Elephant Ambush posted:

Depending on the industry the risk is huge too. Those mainframes have been bug fixed and optimized over decades and replacing them with a brand new server suite with newly-written Java software or whatever is not an easy thing to do. I'm not defending mainframes or anything but for enormous industries like banking you can't just shut everything down over a weekend and replace everything and then turn it back on and assume nothing will go wrong.

Additionally the mainframe often has other systems connected to it that expect data to be handed to them in an exact way, even if it's "wrong"

An example of that sort of thing: Microsoft Excel treats 1900 as a leap year even though it isn't. This wasn't a mistake on Microsoft's part, they had to do this so Excel was compatible with Lotus 123, which mistakenly had 1900 as a leap year.

ben shapino
Nov 22, 2020

our app uses hard-coded settings defined in PHP for a huge variety of settings and options that each client has available to them


so each of these has to be defined in the code per environment to take effect on that specific environment, per client.

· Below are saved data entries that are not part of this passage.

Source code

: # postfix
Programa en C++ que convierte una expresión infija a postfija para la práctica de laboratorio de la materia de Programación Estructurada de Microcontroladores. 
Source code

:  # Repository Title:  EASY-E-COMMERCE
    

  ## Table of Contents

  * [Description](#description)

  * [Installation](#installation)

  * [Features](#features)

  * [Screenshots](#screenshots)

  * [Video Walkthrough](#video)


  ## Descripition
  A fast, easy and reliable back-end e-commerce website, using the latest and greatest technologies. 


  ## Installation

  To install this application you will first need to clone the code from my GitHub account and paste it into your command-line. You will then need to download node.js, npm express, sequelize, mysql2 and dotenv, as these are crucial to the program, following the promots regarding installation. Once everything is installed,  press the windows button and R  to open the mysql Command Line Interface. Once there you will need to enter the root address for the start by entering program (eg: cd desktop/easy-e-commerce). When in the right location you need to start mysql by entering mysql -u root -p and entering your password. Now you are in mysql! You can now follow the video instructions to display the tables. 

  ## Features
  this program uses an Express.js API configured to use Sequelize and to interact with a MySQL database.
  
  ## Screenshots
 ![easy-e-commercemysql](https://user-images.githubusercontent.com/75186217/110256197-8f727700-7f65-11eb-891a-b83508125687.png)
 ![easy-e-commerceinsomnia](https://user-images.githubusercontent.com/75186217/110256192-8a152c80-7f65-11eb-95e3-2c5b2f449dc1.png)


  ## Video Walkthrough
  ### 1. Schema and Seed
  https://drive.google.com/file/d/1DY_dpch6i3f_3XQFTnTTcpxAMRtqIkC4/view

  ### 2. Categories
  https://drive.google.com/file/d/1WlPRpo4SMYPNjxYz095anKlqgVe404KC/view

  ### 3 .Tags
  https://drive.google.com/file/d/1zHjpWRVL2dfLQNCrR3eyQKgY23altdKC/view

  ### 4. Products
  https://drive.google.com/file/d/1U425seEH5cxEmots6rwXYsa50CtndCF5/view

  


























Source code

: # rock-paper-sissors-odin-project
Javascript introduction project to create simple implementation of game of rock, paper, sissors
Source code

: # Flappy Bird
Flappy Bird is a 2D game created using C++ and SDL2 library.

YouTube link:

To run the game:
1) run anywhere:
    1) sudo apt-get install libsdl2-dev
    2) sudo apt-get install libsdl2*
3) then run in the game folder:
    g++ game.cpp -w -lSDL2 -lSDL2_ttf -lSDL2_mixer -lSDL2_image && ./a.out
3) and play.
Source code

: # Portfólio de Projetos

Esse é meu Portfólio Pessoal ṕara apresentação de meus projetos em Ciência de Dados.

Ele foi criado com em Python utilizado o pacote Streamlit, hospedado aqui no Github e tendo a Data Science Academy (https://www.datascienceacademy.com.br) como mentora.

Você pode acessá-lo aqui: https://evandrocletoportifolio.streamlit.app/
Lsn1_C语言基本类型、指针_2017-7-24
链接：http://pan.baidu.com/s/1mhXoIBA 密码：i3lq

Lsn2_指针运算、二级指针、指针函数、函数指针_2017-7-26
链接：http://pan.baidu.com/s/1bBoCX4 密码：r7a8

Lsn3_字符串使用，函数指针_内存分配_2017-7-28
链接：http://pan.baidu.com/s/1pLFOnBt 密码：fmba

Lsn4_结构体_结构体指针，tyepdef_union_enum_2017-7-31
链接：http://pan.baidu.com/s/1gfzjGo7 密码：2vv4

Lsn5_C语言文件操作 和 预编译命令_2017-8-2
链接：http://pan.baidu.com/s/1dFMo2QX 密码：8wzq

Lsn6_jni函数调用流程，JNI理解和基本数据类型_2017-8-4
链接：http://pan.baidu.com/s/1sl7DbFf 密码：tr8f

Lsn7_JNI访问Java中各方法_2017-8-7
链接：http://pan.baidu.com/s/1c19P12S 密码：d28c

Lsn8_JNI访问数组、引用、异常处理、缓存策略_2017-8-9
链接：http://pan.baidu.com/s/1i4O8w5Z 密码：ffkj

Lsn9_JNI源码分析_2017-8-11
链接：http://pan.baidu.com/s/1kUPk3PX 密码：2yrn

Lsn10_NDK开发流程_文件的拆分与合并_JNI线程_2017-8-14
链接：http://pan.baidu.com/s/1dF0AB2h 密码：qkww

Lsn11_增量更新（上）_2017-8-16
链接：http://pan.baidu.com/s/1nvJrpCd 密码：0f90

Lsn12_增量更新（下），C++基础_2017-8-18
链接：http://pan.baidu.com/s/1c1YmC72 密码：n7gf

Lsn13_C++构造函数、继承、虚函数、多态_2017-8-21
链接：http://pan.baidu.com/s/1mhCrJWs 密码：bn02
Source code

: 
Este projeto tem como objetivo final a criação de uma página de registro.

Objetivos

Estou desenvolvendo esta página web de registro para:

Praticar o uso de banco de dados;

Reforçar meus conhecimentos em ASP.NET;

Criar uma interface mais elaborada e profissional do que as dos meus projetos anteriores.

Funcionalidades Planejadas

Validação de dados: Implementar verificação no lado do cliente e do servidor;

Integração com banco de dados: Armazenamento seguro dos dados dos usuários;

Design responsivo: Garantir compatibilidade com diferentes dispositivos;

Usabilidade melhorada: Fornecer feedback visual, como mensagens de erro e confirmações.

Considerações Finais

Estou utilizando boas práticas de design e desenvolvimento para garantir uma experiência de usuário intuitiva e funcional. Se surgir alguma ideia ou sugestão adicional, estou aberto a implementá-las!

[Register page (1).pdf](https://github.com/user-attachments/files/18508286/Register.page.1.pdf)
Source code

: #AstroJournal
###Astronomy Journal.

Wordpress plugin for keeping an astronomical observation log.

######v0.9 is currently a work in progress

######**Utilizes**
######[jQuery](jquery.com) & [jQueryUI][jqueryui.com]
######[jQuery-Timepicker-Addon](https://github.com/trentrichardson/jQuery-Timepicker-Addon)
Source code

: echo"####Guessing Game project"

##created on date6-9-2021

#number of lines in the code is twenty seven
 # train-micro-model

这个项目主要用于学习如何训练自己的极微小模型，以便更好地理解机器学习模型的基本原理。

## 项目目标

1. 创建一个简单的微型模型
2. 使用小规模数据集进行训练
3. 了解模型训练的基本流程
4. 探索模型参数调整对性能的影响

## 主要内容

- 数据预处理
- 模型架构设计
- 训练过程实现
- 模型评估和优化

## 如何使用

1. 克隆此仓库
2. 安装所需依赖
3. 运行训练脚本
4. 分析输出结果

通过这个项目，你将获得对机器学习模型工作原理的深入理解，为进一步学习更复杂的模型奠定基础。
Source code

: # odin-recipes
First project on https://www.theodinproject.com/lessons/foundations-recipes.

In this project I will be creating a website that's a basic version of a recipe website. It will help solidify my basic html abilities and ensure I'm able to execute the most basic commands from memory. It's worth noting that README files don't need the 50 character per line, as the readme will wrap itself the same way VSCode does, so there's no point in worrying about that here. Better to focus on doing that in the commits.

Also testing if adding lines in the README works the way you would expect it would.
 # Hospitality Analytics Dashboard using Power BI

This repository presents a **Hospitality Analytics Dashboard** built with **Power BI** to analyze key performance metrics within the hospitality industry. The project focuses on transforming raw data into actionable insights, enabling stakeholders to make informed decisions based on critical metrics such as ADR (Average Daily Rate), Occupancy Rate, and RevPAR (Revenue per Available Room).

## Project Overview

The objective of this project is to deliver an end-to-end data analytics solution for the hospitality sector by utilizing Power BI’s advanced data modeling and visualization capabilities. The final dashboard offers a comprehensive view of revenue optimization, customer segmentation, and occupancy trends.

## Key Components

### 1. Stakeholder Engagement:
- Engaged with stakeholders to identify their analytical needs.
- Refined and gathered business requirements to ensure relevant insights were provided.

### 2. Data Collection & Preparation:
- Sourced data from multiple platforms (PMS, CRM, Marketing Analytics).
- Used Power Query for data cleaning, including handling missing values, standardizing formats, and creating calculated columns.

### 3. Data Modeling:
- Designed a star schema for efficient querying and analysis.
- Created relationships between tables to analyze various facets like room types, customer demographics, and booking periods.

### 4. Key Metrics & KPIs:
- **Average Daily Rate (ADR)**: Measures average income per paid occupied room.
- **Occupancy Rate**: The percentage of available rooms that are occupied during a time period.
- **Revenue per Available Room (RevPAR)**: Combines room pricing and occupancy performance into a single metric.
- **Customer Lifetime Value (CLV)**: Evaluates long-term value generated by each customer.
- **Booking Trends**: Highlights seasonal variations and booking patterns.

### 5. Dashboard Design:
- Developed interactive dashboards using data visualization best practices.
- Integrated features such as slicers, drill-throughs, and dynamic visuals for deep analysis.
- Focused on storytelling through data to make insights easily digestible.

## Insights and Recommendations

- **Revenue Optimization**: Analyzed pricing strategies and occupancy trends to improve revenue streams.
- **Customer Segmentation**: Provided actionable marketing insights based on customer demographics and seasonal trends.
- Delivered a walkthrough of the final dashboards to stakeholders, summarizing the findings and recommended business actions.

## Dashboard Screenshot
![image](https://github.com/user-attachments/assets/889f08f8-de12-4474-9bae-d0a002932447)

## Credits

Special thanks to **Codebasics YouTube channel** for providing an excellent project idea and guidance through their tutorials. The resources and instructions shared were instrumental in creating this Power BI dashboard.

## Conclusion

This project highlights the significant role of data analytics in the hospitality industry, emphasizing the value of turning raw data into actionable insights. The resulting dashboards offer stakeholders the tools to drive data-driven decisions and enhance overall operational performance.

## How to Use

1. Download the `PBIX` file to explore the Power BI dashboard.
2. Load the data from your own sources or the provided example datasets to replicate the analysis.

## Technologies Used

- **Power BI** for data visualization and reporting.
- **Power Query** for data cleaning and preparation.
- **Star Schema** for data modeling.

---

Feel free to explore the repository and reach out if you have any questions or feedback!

this has lead to literally dozens if not hundreds of "woops, i merged my code in the wrong place, didn't mean to turn that off, let me do another commit and we can deploy again" and "oh poo poo i didn't merge my change yet, we need to deploy again. give me 15 minutes i'll let you know when i've pushed my changes" in the last few years.

despite all of this, the product team still continues to build new and more complicated functionality on top of this PHP setup instead of defining new settings in the DB where it can be edited without the need for a deploy. new employees especially struggle with this and we are in the middle of the biggest hiring campaign the company has ever seen.

just piling poo poo on top of poo poo on top of poo poo, and then acting clueless when everyone points out to them that their decisions lead to these mistakes.

Elephant Ambush
Nov 13, 2012

...We sholde spenden more time together. What sayest thou?
Nap Ghost

ben shapino posted:

our app uses hard-coded settings defined in PHP for a huge variety of settings and options that each client has available to them


so each of these has to be defined in the code per environment to take effect on that specific environment, per client.

this has lead to literally dozens if not hundreds of "woops, i merged my code in the wrong place, didn't mean to turn that off, let me do another commit and we can deploy again" and "oh poo poo i didn't merge my change yet, we need to deploy again. give me 15 minutes i'll let you know when i've pushed my changes" in the last few years.

despite all of this, the product team still continues to build new and more complicated functionality on top of this PHP setup instead of defining new settings in the DB where it can be edited without the need for a deploy. new employees especially struggle with this and we are in the middle of the biggest hiring campaign the company has ever seen.

just piling poo poo on top of poo poo on top of poo poo, and then acting clueless when everyone points out to them that their decisions lead to these mistakes.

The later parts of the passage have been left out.